### [Prompt]
Two lines mark the range in the entries below: the one holding "Ein Einheitsvektor ist" and the one holding "It is now obsolete". Set down those two and all lines between them, exactly.
START Input records
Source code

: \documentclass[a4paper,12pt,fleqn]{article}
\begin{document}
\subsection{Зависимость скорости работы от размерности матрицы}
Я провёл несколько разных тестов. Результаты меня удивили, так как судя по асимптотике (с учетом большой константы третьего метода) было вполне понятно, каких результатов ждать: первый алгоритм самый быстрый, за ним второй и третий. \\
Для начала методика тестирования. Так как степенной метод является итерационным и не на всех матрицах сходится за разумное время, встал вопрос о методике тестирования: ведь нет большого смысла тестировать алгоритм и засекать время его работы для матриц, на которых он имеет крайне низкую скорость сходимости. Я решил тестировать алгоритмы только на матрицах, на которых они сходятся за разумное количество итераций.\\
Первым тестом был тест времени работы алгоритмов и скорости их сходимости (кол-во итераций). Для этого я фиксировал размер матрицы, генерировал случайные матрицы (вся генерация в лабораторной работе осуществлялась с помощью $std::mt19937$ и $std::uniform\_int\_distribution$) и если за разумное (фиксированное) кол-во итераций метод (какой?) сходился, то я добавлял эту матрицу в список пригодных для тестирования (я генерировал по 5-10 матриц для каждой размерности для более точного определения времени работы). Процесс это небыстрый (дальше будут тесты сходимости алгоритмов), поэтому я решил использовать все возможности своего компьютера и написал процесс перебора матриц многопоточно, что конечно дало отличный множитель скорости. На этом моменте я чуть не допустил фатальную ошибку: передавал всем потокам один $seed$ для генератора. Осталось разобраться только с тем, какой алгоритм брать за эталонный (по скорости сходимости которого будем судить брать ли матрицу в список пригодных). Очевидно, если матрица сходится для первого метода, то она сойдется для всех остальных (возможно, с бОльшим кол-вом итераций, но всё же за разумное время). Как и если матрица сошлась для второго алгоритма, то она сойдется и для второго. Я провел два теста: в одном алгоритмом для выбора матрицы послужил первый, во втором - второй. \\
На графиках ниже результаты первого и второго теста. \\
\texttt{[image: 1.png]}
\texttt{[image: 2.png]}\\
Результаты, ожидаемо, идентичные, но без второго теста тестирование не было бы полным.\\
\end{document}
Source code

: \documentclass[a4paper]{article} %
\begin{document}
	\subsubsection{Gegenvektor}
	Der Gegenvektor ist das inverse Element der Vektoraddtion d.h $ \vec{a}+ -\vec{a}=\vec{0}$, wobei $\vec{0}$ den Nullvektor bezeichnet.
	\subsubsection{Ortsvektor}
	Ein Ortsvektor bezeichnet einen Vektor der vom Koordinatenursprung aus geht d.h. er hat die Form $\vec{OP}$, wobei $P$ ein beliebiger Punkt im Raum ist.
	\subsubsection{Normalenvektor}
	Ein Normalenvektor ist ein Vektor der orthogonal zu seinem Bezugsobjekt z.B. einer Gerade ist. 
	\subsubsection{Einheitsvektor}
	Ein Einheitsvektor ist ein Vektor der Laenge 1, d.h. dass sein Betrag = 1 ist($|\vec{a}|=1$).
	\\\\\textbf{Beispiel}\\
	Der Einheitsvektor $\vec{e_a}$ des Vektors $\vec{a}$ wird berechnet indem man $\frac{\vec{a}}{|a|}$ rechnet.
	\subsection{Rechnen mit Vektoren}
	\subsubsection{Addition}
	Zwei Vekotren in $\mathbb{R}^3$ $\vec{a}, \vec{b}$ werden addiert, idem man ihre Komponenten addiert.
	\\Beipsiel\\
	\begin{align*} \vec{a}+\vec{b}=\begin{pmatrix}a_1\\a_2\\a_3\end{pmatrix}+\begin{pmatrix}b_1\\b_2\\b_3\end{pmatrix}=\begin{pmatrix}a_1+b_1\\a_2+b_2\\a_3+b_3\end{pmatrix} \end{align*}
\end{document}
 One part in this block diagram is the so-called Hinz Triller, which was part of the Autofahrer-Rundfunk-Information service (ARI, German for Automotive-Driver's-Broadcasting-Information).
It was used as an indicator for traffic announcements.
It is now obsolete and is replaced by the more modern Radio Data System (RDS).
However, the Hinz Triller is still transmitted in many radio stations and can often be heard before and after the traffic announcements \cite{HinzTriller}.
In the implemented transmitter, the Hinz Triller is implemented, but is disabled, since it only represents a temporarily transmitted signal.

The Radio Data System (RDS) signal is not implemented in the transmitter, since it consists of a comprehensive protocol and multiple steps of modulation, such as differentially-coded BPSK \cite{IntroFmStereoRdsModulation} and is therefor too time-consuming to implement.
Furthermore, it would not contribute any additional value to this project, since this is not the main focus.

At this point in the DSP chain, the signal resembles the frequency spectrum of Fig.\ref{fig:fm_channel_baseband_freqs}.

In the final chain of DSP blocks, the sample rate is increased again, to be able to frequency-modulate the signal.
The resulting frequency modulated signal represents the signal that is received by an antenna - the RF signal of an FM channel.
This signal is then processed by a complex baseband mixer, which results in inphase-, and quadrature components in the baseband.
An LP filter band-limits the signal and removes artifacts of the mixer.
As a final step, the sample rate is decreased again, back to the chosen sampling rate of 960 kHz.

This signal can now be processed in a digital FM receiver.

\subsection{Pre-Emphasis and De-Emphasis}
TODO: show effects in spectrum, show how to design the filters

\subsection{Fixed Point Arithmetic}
END Input records
### [Exercise result]
	Ein Einheitsvektor ist ein Vektor der Laenge 1, d.h. dass sein Betrag = 1 ist($|\vec{a}|=1$).
	\\\\\textbf{Beispiel}\\
	Der Einheitsvektor $\vec{e_a}$ des Vektors $\vec{a}$ wird berechnet indem man $\frac{\vec{a}}{|a|}$ rechnet.
	\subsection{Rechnen mit Vektoren}
	\subsubsection{Addition}
	Zwei Vekotren in $\mathbb{R}^3$ $\vec{a}, \vec{b}$ werden addiert, idem man ihre Komponenten addiert.
	\\Beipsiel\\
	\begin{align*} \vec{a}+\vec{b}=\begin{pmatrix}a_1\\a_2\\a_3\end{pmatrix}+\begin{pmatrix}b_1\\b_2\\b_3\end{pmatrix}=\begin{pmatrix}a_1+b_1\\a_2+b_2\\a_3+b_3\end{pmatrix} \end{align*}
\end{document}
 One part in this block diagram is the so-called Hinz Triller, which was part of the Autofahrer-Rundfunk-Information service (ARI, German for Automotive-Driver's-Broadcasting-Information).
It was used as an indicator for traffic announcements.
It is now obsolete and is replaced by the more modern Radio Data System (RDS).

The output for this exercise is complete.